4

Here's a problem I saw:

How many equilateral triangles (with length $1$ cm) on a triangle grid can be covered with a circle centered at a point with radius $r$ cm?

At first I thought the answer is just $r^2\times 6$, but then I found out it's only for small $r$.

For example:

enter image description here

Here the grey part is the answer, but then if the circle gets bigger, the orange part might cover some triangles, which makes the answer different.
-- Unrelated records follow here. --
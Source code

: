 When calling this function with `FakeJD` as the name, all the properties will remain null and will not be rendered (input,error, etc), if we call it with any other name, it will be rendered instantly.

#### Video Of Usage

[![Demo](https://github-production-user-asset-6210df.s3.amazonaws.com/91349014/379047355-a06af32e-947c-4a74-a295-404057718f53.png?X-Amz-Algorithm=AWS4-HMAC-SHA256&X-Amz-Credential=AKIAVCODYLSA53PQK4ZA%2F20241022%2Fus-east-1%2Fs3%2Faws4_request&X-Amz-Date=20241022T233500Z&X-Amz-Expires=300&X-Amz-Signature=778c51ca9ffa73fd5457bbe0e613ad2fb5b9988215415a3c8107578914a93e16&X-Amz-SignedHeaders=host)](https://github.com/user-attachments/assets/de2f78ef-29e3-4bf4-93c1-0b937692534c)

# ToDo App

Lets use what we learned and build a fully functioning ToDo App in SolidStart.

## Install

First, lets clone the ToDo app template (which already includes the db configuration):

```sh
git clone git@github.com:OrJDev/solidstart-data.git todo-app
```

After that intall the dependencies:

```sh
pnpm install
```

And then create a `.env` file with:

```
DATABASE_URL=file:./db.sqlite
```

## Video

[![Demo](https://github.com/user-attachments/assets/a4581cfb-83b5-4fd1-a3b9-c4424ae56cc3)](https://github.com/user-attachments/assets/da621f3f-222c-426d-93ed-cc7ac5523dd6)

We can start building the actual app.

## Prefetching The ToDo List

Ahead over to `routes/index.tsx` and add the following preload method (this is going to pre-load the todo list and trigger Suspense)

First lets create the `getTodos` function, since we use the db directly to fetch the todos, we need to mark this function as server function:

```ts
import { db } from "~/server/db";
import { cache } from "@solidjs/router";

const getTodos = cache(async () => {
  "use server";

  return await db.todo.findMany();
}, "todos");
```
Can anyone help me with it? I want a formula for at least $1\leq r\leq 100000$. Thanks.

blastzit
  • 800
  • 2
    This is just Gauss' circle problem for $\mathbb{Z}[\omega]$. For large radii the maximum number of triangles should be close to $$\frac{\pi r^2}{\frac{\sqrt{3}}{4}} = \frac{4\pi}{\sqrt{3}} r^2$$ minus a $O(r)$ (probably a $O(r^{2/3})$) term. – Jack D'Aurizio Jul 06 '17 at 03:30
  • https://en.wikipedia.org/wiki/Gauss_circle_problem – Jack D'Aurizio Jul 06 '17 at 03:31
  • But is there an explicit formula for the problem? I really need the exact value though... :( @JackD'Aurizio – blastzit Jul 06 '17 at 03:37
  • Each triangle is root (3)/2 high so you can stack 2r/root(3) triangles perpendicular to the diameter and 2r an Lang the diameter. Roughly. – fleablood Jul 06 '17 at 03:39
  • https://math.stackexchange.com/questions/1411295/maximum-number-of-equilateral-triangles-in-a-circle – MattW Jul 06 '17 at 03:42
  • @MattWatkins But the post still doesn't give a nice approximation (at least close to the actual value) to the problem. I want an actual formula for it. – blastzit Jul 06 '17 at 03:50
  • I don't have a formula, but I see an algorithm for finding the exact number. Interested? – Jens Jul 10 '17 at 13:32
  • @Jens Yes! I would like to see anything related to this question! – blastzit Jul 13 '17 at 12:24

1 Answers1

1

To find the number of triangles in the orange part, we first determine how many levels $L$ of triangles it can contain. In the figure below is an example where $r=9$ and $L=1$:

enter image description here

The number of levels is just the number of times the height of a triangle $h=\frac {\sqrt 3}{2}$ fits into the distance $|AB|$ and since $|AB|=r-d = r- \frac {\sqrt 3}{2}r$, we get:

$$L=\left \lfloor \frac{|AB|}{h} \right \rfloor =\left \lfloor \frac{2-\sqrt 3}{\sqrt 3}r \right \rfloor$$ With $r=9$ we see that $L=1$. To find the number of triangles in each level, we need to find the length of the chord that delimits that level. In the figure above the chord that delimits the first (and only) level is shown in green. The length of a chord is given by: $$c=2\sqrt{r^2-d_O^2}$$ where $d_O$ is the distance from the chord to the circle center $O$. So for a given level $k \le L$ we would have a chord length of $$c_k = 2\sqrt{r^2-(d+k\cdot h)^2}$$ So how do we determine the number of triangles $t_k$ in a level, given the chord length? It depends on which way the middle triangle of the level is pointing. If it's pointing away from the center circle (as in the figure above) we have

$$t_k = \begin{cases} 1, & c_k \lt 2 \\ 5, & 2 \le c_k \lt 4 \\ 9, & 4 \le c_k \lt 6 \\ \text{etc} \end{cases}$$

and if it's pointing toward the circle center we have

$$t_k = \begin{cases} 0, & c_k \lt 1 \\ 3, & 1 \le c_k \lt 3 \\ 7, & 3 \le c_k \lt 5 \\ \text{etc} \end{cases}$$

The pattern for calculating $t_k$ in each case, should be clear.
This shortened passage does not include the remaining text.